Image from Wikimedia Commons

How to Install Presto or Trino on a Cluster and Query Distributed Data on Apache Hive and HDFS

Table of Contents

Presto is an open source distibruted query engine built for Big Data enabling high performance SQL access to a large variety of data sources including HDFS, PostgreSQL, MySQL, Cassandra, MongoDB, Elasticsearch and Kafka among others.

Update 6 Feb 2021: PrestoSQL is now rebranded as Trino. Read more about it here. If you installed PrestoSQL before, have a look at the migration guide. This tutorial was done using PrestoDB 0.242 and PrestoSQL 344.

To start off with a bit of history: Presto started 2012 in Facebook and was later released in 2013 as an open source project under the Apache Licence. It is most comparable to Apache Spark in the Big Data space as it also offers query optimization with the Catalyst Optimizer and an SQL interface to its data sources. Presto and Apache Spark have its own resource manager, but Apache Spark is generally run on top of Hadoops’ YARN resource manager. Presto on the other hand uses its own coordinator within the cluster to schedule queries among its workers.

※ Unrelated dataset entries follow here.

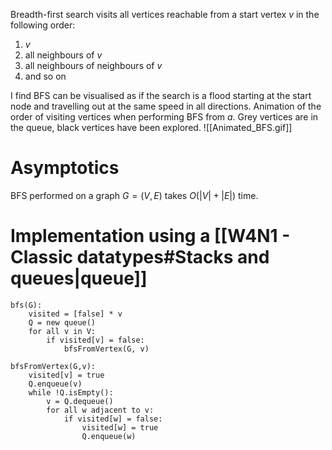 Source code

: Breadth-first search visits all vertices reachable from a start vertex $v$ in the following order:
1. $v$
2. all neighbours of $v$
3. all neighbours of neighbours of $v$
4. and so on

I find BFS can be visualised as if the search is a flood starting at the start node and travelling out at the same speed in all directions.
Animation of the order of visiting vertices when performing BFS from $a$.
Grey vertices are in the queue, black vertices have been explored.
![[Animated_BFS.gif]]

# Asymptotics
BFS performed on a graph $G=(V,E)$ takes $O(|V|+|E|)$ time.

# Implementation using a [[W4N1 - Classic datatypes#Stacks and queues|queue]]
```
bfs(G):
	visited = [false] * v
	Q = new queue()
	for all v in V:
		if visited[v] = false:
			bfsFromVertex(G, v)
```

```
bfsFromVertex(G,v):
	visited[v] = true
	Q.enqueue(v)
	while !Q.isEmpty():
		v = Q.dequeue()
		for all w adjacent to v:
			if visited[w] = false:
				visited[w] = true
				Q.enqueue(w)
```
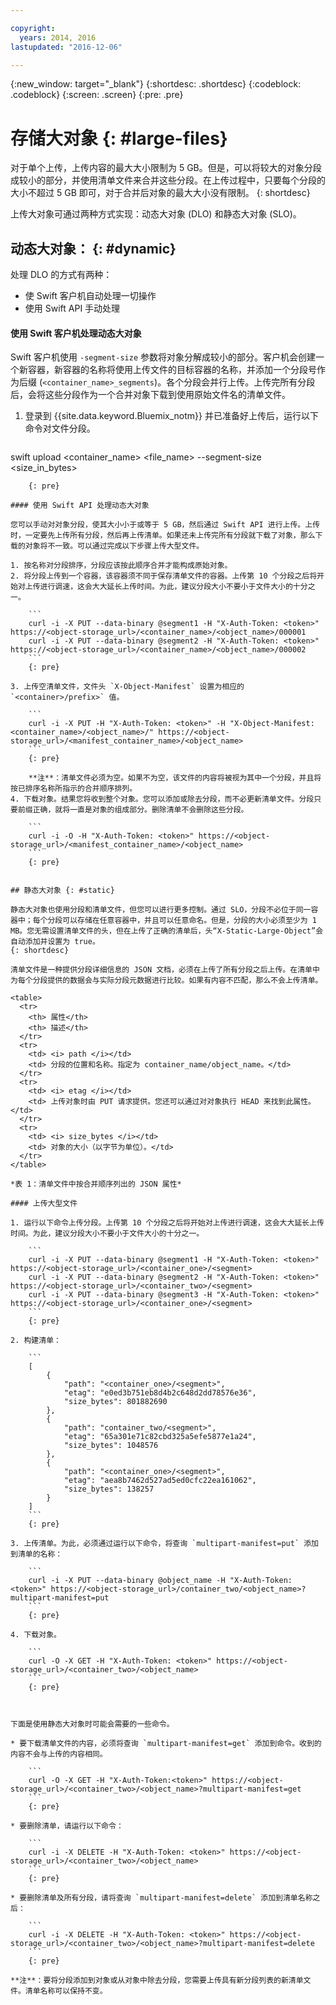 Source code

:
 ```yaml
---

copyright:
  years: 2014, 2016
lastupdated: "2016-12-06"

---
```

{:new_window: target="_blank"}
{:shortdesc: .shortdesc}
{:codeblock: .codeblock}
{:screen: .screen}
{:pre: .pre}


# 存储大对象 {: #large-files}

对于单个上传，上传内容的最大大小限制为 5 GB。但是，可以将较大的对象分段成较小的部分，并使用清单文件来合并这些分段。在上传过程中，只要每个分段的大小不超过 5 GB 即可，对于合并后对象的最大大小没有限制。
{: shortdesc}

上传大对象可通过两种方式实现：动态大对象 (DLO) 和静态大对象 (SLO)。

## 动态大对象： {: #dynamic}

处理 DLO 的方式有两种：
  * 使 Swift 客户机自动处理一切操作
  * 使用 Swift API 手动处理

#### 使用 Swift 客户机处理动态大对象

Swift 客户机使用 `-segment-size` 参数将对象分解成较小的部分。客户机会创建一个新容器，新容器的名称将使用上传文件的目标容器的名称，并添加一个分段号作为后缀 (`<container_name>_segments`)。各个分段会并行上传。上传完所有分段后，会将这些分段作为一个合并对象下载到使用原始文件名的清单文件。

1. 登录到 {{site.data.keyword.Bluemix_notm}} 并已准备好上传后，运行以下命令对文件分段。
    ```
swift upload <container_name> <file_name> --segment-size <size_in_bytes>
```
    {: pre}

#### 使用 Swift API 处理动态大对象

您可以手动对对象分段，使其大小小于或等于 5 GB，然后通过 Swift API 进行上传。上传时，一定要先上传所有分段，然后再上传清单。如果还未上传完所有分段就下载了对象，那么下载的对象将不一致。可以通过完成以下步骤上传大型文件。

1. 按名称对分段排序，分段应该按此顺序合并才能构成原始对象。
2. 将分段上传到一个容器，该容器须不同于保存清单文件的容器。上传第 10 个分段之后将开始对上传进行调速，这会大大延长上传时间。为此，建议分段大小不要小于文件大小的十分之一。

    ```
    curl -i -X PUT --data-binary @segment1 -H "X-Auth-Token: <token>" https://<object-storage_url>/<container_name>/<object_name>/000001
    curl -i -X PUT --data-binary @segment2 -H "X-Auth-Token: <token>" https://<object-storage_url>/<container_name>/<object_name>/000002
    ```
    {: pre}

3. 上传空清单文件，文件头 `X-Object-Manifest` 设置为相应的 `<container>/prefix>` 值。

    ```
    curl -i -X PUT -H "X-Auth-Token: <token>" -H "X-Object-Manifest: <container_name>/<object_name>/" https://<object-storage_url>/<manifest_container_name>/<object_name>
    ```
    {: pre}

    **注**：清单文件必须为空。如果不为空，该文件的内容将被视为其中一个分段，并且将按已排序名称所指示的合并顺序排列。
4. 下载对象。结果您将收到整个对象。您可以添加或除去分段，而不必更新清单文件。分段只要前缀正确，就将一直是对象的组成部分。删除清单不会删除这些分段。

    ```
    curl -i -O -H "X-Auth-Token: <token>" https://<object-storage_url>/<manifest_container_name>/<object_name>
    ```
    {: pre}


## 静态大对象 {: #static}

静态大对象也使用分段和清单文件，但您可以进行更多控制。通过 SLO，分段不必位于同一容器中；每个分段可以存储在任意容器中，并且可以任意命名。但是，分段的大小必须至少为 1 MB。您无需设置清单文件的头，但在上传了正确的清单后，头“X-Static-Large-Object”会自动添加并设置为 true。
{: shortdesc}

清单文件是一种提供分段详细信息的 JSON 文档，必须在上传了所有分段之后上传。在清单中为每个分段提供的数据会与实际分段元数据进行比较。如果有内容不匹配，那么不会上传清单。

<table>
  <tr>
    <th> 属性</th>
    <th> 描述</th>
  </tr>
  <tr>
    <td> <i> path </i></td>
    <td> 分段的位置和名称。指定为 container_name/object_name。</td>
  </tr>
  <tr>
    <td> <i> etag </i></td>
    <td> 上传对象时由 PUT 请求提供。您还可以通过对对象执行 HEAD 来找到此属性。</td>
  </tr>
  <tr>
    <td> <i> size_bytes </i></td>
    <td> 对象的大小（以字节为单位）。</td>
  </tr>
</table>

*表 1：清单文件中按合并顺序列出的 JSON 属性*

#### 上传大型文件 

1. 运行以下命令上传分段。上传第 10 个分段之后将开始对上传进行调速，这会大大延长上传时间。为此，建议分段大小不要小于文件大小的十分之一。

    ```
    curl -i -X PUT --data-binary @segment1 -H "X-Auth-Token: <token>" https://<object-storage_url>/<container_one>/<segment>
    curl -i -X PUT --data-binary @segment2 -H "X-Auth-Token: <token>" https://<object-storage_url>/<container_two>/<segment>
    curl -i -X PUT --data-binary @segment3 -H "X-Auth-Token: <token>" https://<object-storage_url>/<container_one>/<segment>
    ```
    {: pre}

2. 构建清单：

    ```
    [
        {
            "path": "<container_one>/<segment>",
            "etag": "e0ed3b751eb8d4b2c648d2dd78576e36",
            "size_bytes": 801882690
        },
        {
            "path": "container_two/<segment>",
            "etag": "65a301e71c82cbd325a5efe5877e1a24",
            "size_bytes": 1048576
        },
        {
            "path": "<container_one>/<segment>",
            "etag": "aea8b7462d527ad5ed0cfc22ea161062",
            "size_bytes": 138257
        }
    ]
    ```
    {: pre}

3. 上传清单。为此，必须通过运行以下命令，将查询 `multipart-manifest=put` 添加到清单的名称：

    ```
    curl -i -X PUT --data-binary @object_name -H "X-Auth-Token: <token>" https://<object-storage_url>/container_two/<object_name>?multipart-manifest=put
    ```
    {: pre}

4. 下载对象。

    ```
    curl -O -X GET -H "X-Auth-Token: <token>" https://<object-storage_url>/<container_two>/<object_name>
    ```
    {: pre}



下面是使用静态大对象时可能会需要的一些命令。

* 要下载清单文件的内容，必须将查询 `multipart-manifest=get` 添加到命令。收到的内容不会与上传的内容相同。

    ```
    curl -O -X GET -H "X-Auth-Token:<token>" https://<object-storage_url>/<container_two>/<object_name>?multipart-manifest=get
    ```
    {: pre}

* 要删除清单，请运行以下命令：

    ```
    curl -i -X DELETE -H "X-Auth-Token: <token>" https://<object-storage_url>/<container_two>/<object_name>
    ```
    {: pre}

* 要删除清单及所有分段，请将查询 `multipart-manifest=delete` 添加到清单名称之后：

    ```
    curl -i -X DELETE -H "X-Auth-Token: <token>" https://<object-storage_url>/<container_two>/<object_name>?multipart-manifest=delete
    ```
    {: pre}

**注**：要将分段添加到对象或从对象中除去分段，您需要上传具有新分段列表的新清单文件。清单名称可以保持不变。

Presto itself does not offer a database and should be only used for large analytical queries that fall into Online Analytical Processing (OLAP). Therefore Online transaction processing (OLTP) workloads should be avoided. Presto offers a large variety of connectors like for example MySQL, PostgreSQL, HDFS with Hive, Cassandra, Redis, Kafka, ElasticSearch, MongoDB among others. Further, Presto enables federated queries which means that you can query different databases with different schemas in the same SQL statement at the same time.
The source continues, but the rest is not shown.